Source: UN Women Between 1993 and 2005, the civil war in Burundi cost approximately 300,000 lives and left hundreds of thousands displaced. In 2015, strife erupted once again.
The conflict stirs up painful memories for 59-year-old Rose Nyandwi. In 1972, she dropped out of school after her father was killed. Decades later, in 1993, she lost her husband during the Civil War. But she did not let loss consume her.
The widowed mother of eight children managed to restore balance, a sense of purpose and a feeling of belonging to her community through her work with women’s organizations. Today, Ms. Nyandwi is a mediator in the southern province of Makamba with the Women Network for Peace and Dialogue. Since January 2015, with funding from the UN Peacebuilding Fund, the UN Women-supported network has worked hand-in-hand with national authorities and civil society organizations and communities to prevent violence and conflict.
“Victims of conflict trust us to solve their problems in an effective and respectful manner,” said Ms. Nyandwi. “Our strategy is to build partnerships … to avoid the community thinking we are acting on our own.”
The network consists of 534 mediators working across all municipalities in Burundi (129 in total).
By their count, women mediators have addressed over 5,000 conflicts at the local level in 2015. They also initiated dialogues in 17 provinces with political actors, security forces and civil society.
This network was developed in light of the ongoing need for reconciliation, post-civil war. Recently, in the lead-up to the 2015 elections, the incumbent President’s run for a third term—a move contested as unconstitutional by the opposition—sparked a new political and security crisis. Since late April 2015, tensions between the Government and opposition have led to sporadic violence between security forces and protesters in the capital, Bujumbura. This has made the work of women mediators all the more crucial.
The UN High Commissioner for Human Rights recently raised alarm bells over “new and extremely disturbing patterns of human rights violations”. More than 230,000 people have left the country in the last year. Despite calls for internationally mediated dialogue between the Government and the opposition, there has been little progress.
In this tense political context, women mediators have been tackling familial, social and land-related conflicts at the community level, which can easily be politicized and risk destabilizing communities. They have gained the confidence and practical know-how to tackle political and electoral conflicts and increasingly dealt with sensitive issues. The women diffuse tensions, for example, by mediating between security forces and protesters, and advocate for the release of demonstrators and political prisoners.

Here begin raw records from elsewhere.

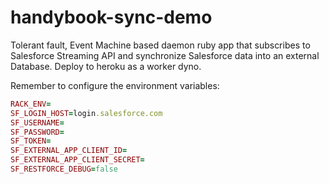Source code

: handybook-sync-demo
========================

Tolerant fault, Event Machine based daemon ruby app that subscribes to Salesforce Streaming API and synchronize Salesforce data into an external Database. Deploy to heroku as a worker dyno.

Remember to configure the environment variables:

```ruby
RACK_ENV=
SF_LOGIN_HOST=login.salesforce.com
SF_USERNAME=
SF_PASSWORD=
SF_TOKEN=
SF_EXTERNAL_APP_CLIENT_ID=
SF_EXTERNAL_APP_CLIENT_SECRET=
SF_RESTFORCE_DEBUG=false
```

The mediators promote non-violence and dialogue, and counter rumours and exaggerated fears with verifiable information. This prevents widespread panic, heightened in Burundi since independent media outlets were shut down in May 2015.
For instance, at the beginning of the recent crisis, Ms. Nyandwi travelled across municipalities to raise awareness and dispel unreliable rumours—such as mass arms distribution or orchestrated plans to kill civilians.
“We have done a lot to convince youth not to use violence against security forces,” said 50-year-old Jocelyne Ndayirorere, a tireless and long-time community leader. “They’ve understood our message and today they thank us for our advice. Good relationships between security forces and youth have been maintained.” She says dialogue for peace “has to start within the household, then spread to the community level, then the national level.”
Women mediators like her and Ms. Nyandwi—who worked for an association confronting gender-based violence—were chosen for their previous experience in conflict prevention and resolution and have been further trained by UN Women.
“When a case is brought to us, all the mediators of the municipality gather to understand and advise the victim and help the victim file a case in court,” said Ms. Nyandwi.
Most victims who turn to them for help are women. They report feeling that women mediators will understand them better than traditional figures of conflict-resolution, who are mainly men. These men are now calling upon women mediators to assist them in solving a conflict.
At the same time, Ms. Nyandwi says not all men support their work: “Some people—including perpetrators of violence—see us as [handling] issues that do not concern us.” But she says this is slowly changing.
“As the crisis in Burundi protracts, it is crucial to continue strengthening the capacities and keep supporting women mediators and all stakeholders committed to peace,” says UN Women Representative in Burundi, Jeremie Delage. “Women play a lead role in early warning and conflict prevention. Women are at the core of conflict resolution.”